The figure-eight knot and the (−2,3,7) pretzel knot are the only two hyperbolic knots known to have more than 6 exceptional surgeries, Dehn surgeries resulting in a non-hyperbolic 3-manifold; they have 10 and 7, respectively. A theorem of Lackenby and Meyerhoff, whose proof relies on the geometrization conjecture and computer assistance, holds that 10 is the largest possible number of exceptional surgeries of any hyperbolic knot. However, it is not currently known whether the figure-eight knot is the only one that achieves the bound of 10. A well-known conjecture is that the bound (except for the two knots mentioned) is 6.
| Simple squared depiction of figure-eight configuration. | Symmetric depiction generated by parametric equations. | Mathematical surface Illustrating Figure-eight knot | Non-minimal diagram of figure-eight knot showing the order-4 roto-reflection symmetry (reflect in the plane) |

The figure-eight knot has genus 1 and is fibered.
Therefore its complement fibers over the circle, the fibers being Seifert surfaces which are 2-dimensional tori with one boundary component.

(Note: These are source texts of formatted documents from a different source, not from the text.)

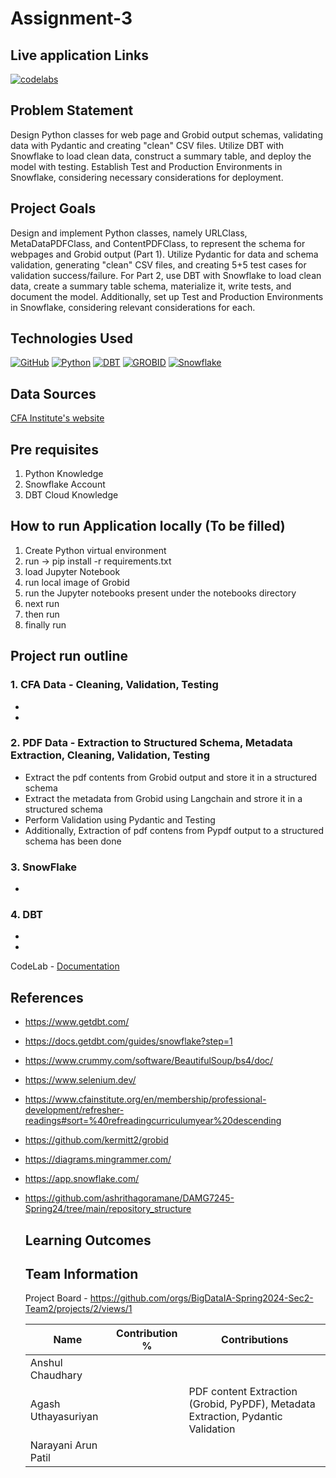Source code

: # Assignment-3

## Live application Links
[![codelabs](https://img.shields.io/badge/codelabs-4285F4?style=for-the-badge&logo=codelabs&logoColor=white)](https://codelabs-preview.appspot.com/?file_id=1vkNzPBXibaYNVNK3z4BwVSpV7XNYXeLTjbUcQXptyOI#0)



## Problem Statement
Design Python classes for web page and Grobid output schemas, validating data with Pydantic and creating "clean" CSV files. Utilize DBT with Snowflake to load clean data, construct a summary table, and deploy the model with testing. Establish Test and Production Environments in Snowflake, considering necessary considerations for deployment.

## Project Goals
Design and implement Python classes, namely URLClass, MetaDataPDFClass, and ContentPDFClass, to represent the schema for webpages and Grobid output (Part 1). Utilize Pydantic for data and schema validation, generating "clean" CSV files, and creating 5+5 test cases for validation success/failure. For Part 2, use DBT with Snowflake to load clean data, create a summary table schema, materialize it, write tests, and document the model. Additionally, set up Test and Production Environments in Snowflake, considering relevant considerations for each.

## Technologies Used
[![GitHub](https://img.shields.io/badge/GitHub-100000?style=for-the-badge&logo=github&logoColor=white)](https://github.com/)
[![Python](https://img.shields.io/badge/Python-FFD43B?style=for-the-badge&logo=python&logoColor=blue)](https://www.python.org/)
[![DBT](https://img.shields.io/badge/DBT-861121?style=for-the-badge)](https://www.getdbt.com/)
[![GROBID](https://img.shields.io/badge/GROBID-FFFFFF?style=for-the-badge&logo=GROBID&logoColor=black)](https://grobid.readthedocs.io/en/latest/Introduction/)
[![Snowflake](https://img.shields.io/badge/snowflake-0000FF?style=for-the-badge&logo=snowflake&logoColor=white)](https://docs.snowflake.com/ )

## Data Sources
[CFA Institute's website](https://www.cfainstitute.org/en/membership/professional-development/refresher-readings#sort=%40refreadingcurriculumyear%20descending)

## Pre requisites
1. Python Knowledge
2. Snowflake Account
3. DBT Cloud Knowledge


## How to run Application locally (**To be filled**)
1. Create Python virtual environment
2. run -> pip install -r requirements.txt
3. load Jupyter Notebook
5. run local image of Grobid
6. run the Jupyter notebooks present under the notebooks directory
7. next run 
8. then run 
9. finally run 

## Project run outline

### 1. CFA Data - Cleaning, Validation, Testing

- 
- 

### 2. PDF Data - Extraction to Structured Schema, Metadata Extraction, Cleaning, Validation, Testing
- Extract the pdf contents from Grobid output and store it in a structured schema
- Extract the metadata from Grobid using Langchain and strore it in a structured schema
- Perform Validation using Pydantic and Testing
- Additionally, Extraction of pdf contens from Pypdf output to a structured schema has been done
  
### 3. SnowFlake
- 

### 4. DBT
- 
- 

CodeLab - [Documentation](https://docs.google.com/document/d/1a4kE9iRo0cuh8gUI4NTd2sVjGIwXH5tBalrgW-4uvd0/edit#heading=h.j0flkct7g8l6) 

## References

- https://www.getdbt.com/
- https://docs.getdbt.com/guides/snowflake?step=1
- https://www.crummy.com/software/BeautifulSoup/bs4/doc/
- https://www.selenium.dev/
- https://www.cfainstitute.org/en/membership/professional-development/refresher-readings#sort=%40refreadingcurriculumyear%20descending
- https://github.com/kermitt2/grobid
- https://diagrams.mingrammer.com/
- https://app.snowflake.com/
- https://github.com/ashrithagoramane/DAMG7245-Spring24/tree/main/repository_structure

  ## Learning Outcomes

  ## Team Information 
  Project Board - https://github.com/orgs/BigDataIA-Spring2024-Sec2-Team2/projects/2/views/1
  
  Name | Contribution %| Contributions |
  --- |--- | --- |
  Anshul Chaudhary  | | |
  Agash Uthayasuriyan |  | PDF content Extraction (Grobid, PyPDF), Metadata Extraction, Pydantic Validation|
  Narayani Arun Patil |  | |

The monodromy map is then a homeomorphism of the 2-torus, which can be represented in this case by the matrix $(\begin{smallmatrix}2&1\\1&1\end{smallmatrix})$.

==Invariants==
The Alexander polynomial of the figure-eight knot is
$\Delta(t) = -t + 3 - t^{-1},$
since $$\begin{pmatrix}1 & -1 \\ 0 & -1\end{pmatrix}$$
is a possible Seifert matrix, or because of its Conway polynomial, which is
$\nabla(z) = 1-z^2,$
and the Jones polynomial is
$V(q) = q^2 - q + 1 - q^{-1} + q^{-2}.$
The symmetry between $q$ and $q^{-1}$ in the Jones polynomial reflects the fact that the figure-eight knot is achiral.